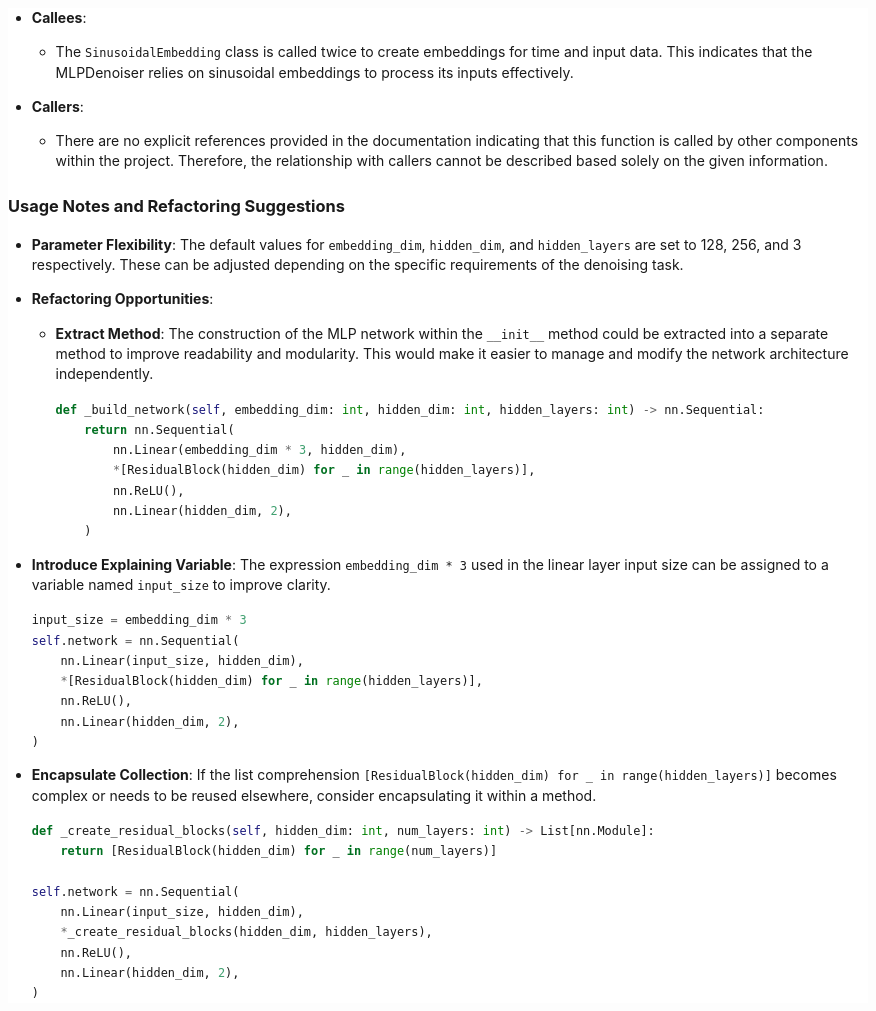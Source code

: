 - **Callees**:
  - The `SinusoidalEmbedding` class is called twice to create embeddings for time and input data. This indicates that the MLPDenoiser relies on sinusoidal embeddings to process its inputs effectively.
  
- **Callers**:
  - There are no explicit references provided in the documentation indicating that this function is called by other components within the project. Therefore, the relationship with callers cannot be described based solely on the given information.

### Usage Notes and Refactoring Suggestions

- **Parameter Flexibility**: The default values for `embedding_dim`, `hidden_dim`, and `hidden_layers` are set to 128, 256, and 3 respectively. These can be adjusted depending on the specific requirements of the denoising task.
  
- **Refactoring Opportunities**:
  - **Extract Method**: The construction of the MLP network within the `__init__` method could be extracted into a separate method to improve readability and modularity. This would make it easier to manage and modify the network architecture independently.
    ```python
    def _build_network(self, embedding_dim: int, hidden_dim: int, hidden_layers: int) -> nn.Sequential:
        return nn.Sequential(
            nn.Linear(embedding_dim * 3, hidden_dim),
            *[ResidualBlock(hidden_dim) for _ in range(hidden_layers)],
            nn.ReLU(),
            nn.Linear(hidden_dim, 2),
        )
    ```
  
- **Introduce Explaining Variable**: The expression `embedding_dim * 3` used in the linear layer input size can be assigned to a variable named `input_size` to improve clarity.
    ```python
    input_size = embedding_dim * 3
    self.network = nn.Sequential(
        nn.Linear(input_size, hidden_dim),
        *[ResidualBlock(hidden_dim) for _ in range(hidden_layers)],
        nn.ReLU(),
        nn.Linear(hidden_dim, 2),
    )
    ```
  
- **Encapsulate Collection**: If the list comprehension `[ResidualBlock(hidden_dim) for _ in range(hidden_layers)]` becomes complex or needs to be reused elsewhere, consider encapsulating it within a method.
    ```python
    def _create_residual_blocks(self, hidden_dim: int, num_layers: int) -> List[nn.Module]:
        return [ResidualBlock(hidden_dim) for _ in range(num_layers)]
    
    self.network = nn.Sequential(
        nn.Linear(input_size, hidden_dim),
        *_create_residual_blocks(hidden_dim, hidden_layers),
        nn.ReLU(),
        nn.Linear(hidden_dim, 2),
    )
    ```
****************************************
> [WHAT YOU ARE ASKED TO DO] Wherever a picture appears in the records above, skip it and retype everything else exactly.

> [RESPONSE AREA]
Source code

: - **Callees**:
  - The `SinusoidalEmbedding` class is called twice to create embeddings for time and input data. This indicates that the MLPDenoiser relies on sinusoidal embeddings to process its inputs effectively.
  
- **Callers**:
  - There are no explicit references provided in the documentation indicating that this function is called by other components within the project. Therefore, the relationship with callers cannot be described based solely on the given information.

### Usage Notes and Refactoring Suggestions

- **Parameter Flexibility**: The default values for `embedding_dim`, `hidden_dim`, and `hidden_layers` are set to 128, 256, and 3 respectively. These can be adjusted depending on the specific requirements of the denoising task.
  
- **Refactoring Opportunities**:
  - **Extract Method**: The construction of the MLP network within the `__init__` method could be extracted into a separate method to improve readability and modularity. This would make it easier to manage and modify the network architecture independently.
    ```python
    def _build_network(self, embedding_dim: int, hidden_dim: int, hidden_layers: int) -> nn.Sequential:
        return nn.Sequential(
            nn.Linear(embedding_dim * 3, hidden_dim),
            *[ResidualBlock(hidden_dim) for _ in range(hidden_layers)],
            nn.ReLU(),
            nn.Linear(hidden_dim, 2),
        )
    ```
  
- **Introduce Explaining Variable**: The expression `embedding_dim * 3` used in the linear layer input size can be assigned to a variable named `input_size` to improve clarity.
    ```python
    input_size = embedding_dim * 3
    self.network = nn.Sequential(
        nn.Linear(input_size, hidden_dim),
        *[ResidualBlock(hidden_dim) for _ in range(hidden_layers)],
        nn.ReLU(),
        nn.Linear(hidden_dim, 2),
    )
    ```
  
- **Encapsulate Collection**: If the list comprehension `[ResidualBlock(hidden_dim) for _ in range(hidden_layers)]` becomes complex or needs to be reused elsewhere, consider encapsulating it within a method.
    ```python
    def _create_residual_blocks(self, hidden_dim: int, num_layers: int) -> List[nn.Module]:
        return [ResidualBlock(hidden_dim) for _ in range(num_layers)]
    
    self.network = nn.Sequential(
        nn.Linear(input_size, hidden_dim),
        *_create_residual_blocks(hidden_dim, hidden_layers),
        nn.ReLU(),
        nn.Linear(hidden_dim, 2),
    )
    ```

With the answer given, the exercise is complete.